Tuesday, July 3, 2012

It's is still early into the bull market despite the 40% rally this year

This is the DJ Egypt titans 20 index this is one of the indexes(the Egx 30 is the other) that ended with what I'm proposing to be a C wave failure which was about 61.8%x wave A. The EGX70, CMA general index & EGX100 made new lows in early 2012 & late 2011 relative to their 09 lows which I'm labeling the end of a super cycle correction. Notice the decline in volume towards the end of the super cycle decline, which is typical of what one would expect at the end of a second wave. Also notice that the volume during this year's bull run exceeded that of the previous bull market going into the peak in 2008. Another point to note is the potential inverse head and shoulders pattern that has been forming going into 2012,with a target above the 2010 high if the neckline is to be breached.

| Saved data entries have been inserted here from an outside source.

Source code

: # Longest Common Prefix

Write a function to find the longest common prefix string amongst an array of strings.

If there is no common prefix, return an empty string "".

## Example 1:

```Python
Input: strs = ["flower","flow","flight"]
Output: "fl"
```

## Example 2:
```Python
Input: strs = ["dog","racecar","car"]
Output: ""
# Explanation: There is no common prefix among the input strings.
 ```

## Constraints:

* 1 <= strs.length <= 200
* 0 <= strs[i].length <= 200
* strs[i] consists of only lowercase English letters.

If this target is obtained that would complete an even larger double bottom pattern ( 2009 low & 2011 low) which would project a target on logarithmic scale above the 2008 peak on this index, of course if this proves to be a super cycle degree low (which would be confirmed by an ROC 12 month period reading of above 100% or 1.0 depending on how your platform indicator) this bull market would exceed every bodies expectations. Another point to note is that intermediate wave two's extreme of social mode was evident by the cases of kills apparently by 'extremists' of 3 people for being liberal and enjoying their rights, is this highlighting an intermediate degree wave (2) correction extreme?

Regards
Ahmed Farghaly

PS a breach of the June 2012 lows would invalidate a wave (2) low. A decline bellow the Dec 2011 low would invalidate the wave (1) labeling.